Wear shoes with proper grip. Hiking boots aren't required. But you need serious tread. The polished stone steps near the lower bridge cause more sprained ankles than any other path around here, and they're worst when wet.
Want the falls to yourself for ten minutes? Arrive before 9am. By 11 the car park is filling, and by 1 on a weekend you'll be queuing for photographs at the lower bridge.
After heavy rain the spray reaches the upper bridge and drenches anything not waterproof. Pack a light shell jacket. It's the difference between an exhilarating visit and a miserable one.
Dogs are welcome on leads. The tearoom has a decent dog-friendly section too. Worth knowing if you're touring the Lakes with a spaniel.
Don't skip the upper falls. Most visitors turn back at Aira Force itself, so the 15-minute push up to High Force gives you a near-private waterfall with deep pools and barely another soul in sight.

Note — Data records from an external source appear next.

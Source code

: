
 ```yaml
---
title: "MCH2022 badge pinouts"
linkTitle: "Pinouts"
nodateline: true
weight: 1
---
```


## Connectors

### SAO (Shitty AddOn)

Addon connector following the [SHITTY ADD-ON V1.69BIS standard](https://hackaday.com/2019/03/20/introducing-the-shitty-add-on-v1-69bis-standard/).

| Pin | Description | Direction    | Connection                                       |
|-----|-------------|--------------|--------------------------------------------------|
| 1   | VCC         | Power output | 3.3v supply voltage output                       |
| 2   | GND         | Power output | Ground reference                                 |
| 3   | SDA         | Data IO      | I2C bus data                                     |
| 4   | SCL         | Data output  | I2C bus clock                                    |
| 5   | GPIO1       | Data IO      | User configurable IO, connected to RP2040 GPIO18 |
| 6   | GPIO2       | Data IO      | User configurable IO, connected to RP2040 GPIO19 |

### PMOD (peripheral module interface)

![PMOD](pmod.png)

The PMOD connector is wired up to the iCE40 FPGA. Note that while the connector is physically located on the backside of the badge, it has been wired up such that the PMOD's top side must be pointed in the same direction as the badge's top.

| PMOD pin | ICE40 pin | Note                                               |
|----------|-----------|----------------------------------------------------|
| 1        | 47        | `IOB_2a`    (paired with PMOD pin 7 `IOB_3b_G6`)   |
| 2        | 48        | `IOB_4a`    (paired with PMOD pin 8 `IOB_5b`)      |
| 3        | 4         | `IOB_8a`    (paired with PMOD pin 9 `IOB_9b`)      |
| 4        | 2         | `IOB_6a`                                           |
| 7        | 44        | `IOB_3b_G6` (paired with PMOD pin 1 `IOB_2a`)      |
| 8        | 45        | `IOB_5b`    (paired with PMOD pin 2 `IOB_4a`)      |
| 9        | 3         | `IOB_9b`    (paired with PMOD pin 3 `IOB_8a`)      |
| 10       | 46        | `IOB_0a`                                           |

Got a National Trust membership? Then the car park is free. Otherwise the daily fee tends to be the most expensive part of the visit. A membership pays for itself after roughly three Lakeland car parks.
Photographers, take note. Late afternoon in autumn gives the best light, when the low sun catches the spray and the beech leaves glow against the dark rock. Bring a polariser if you've got one.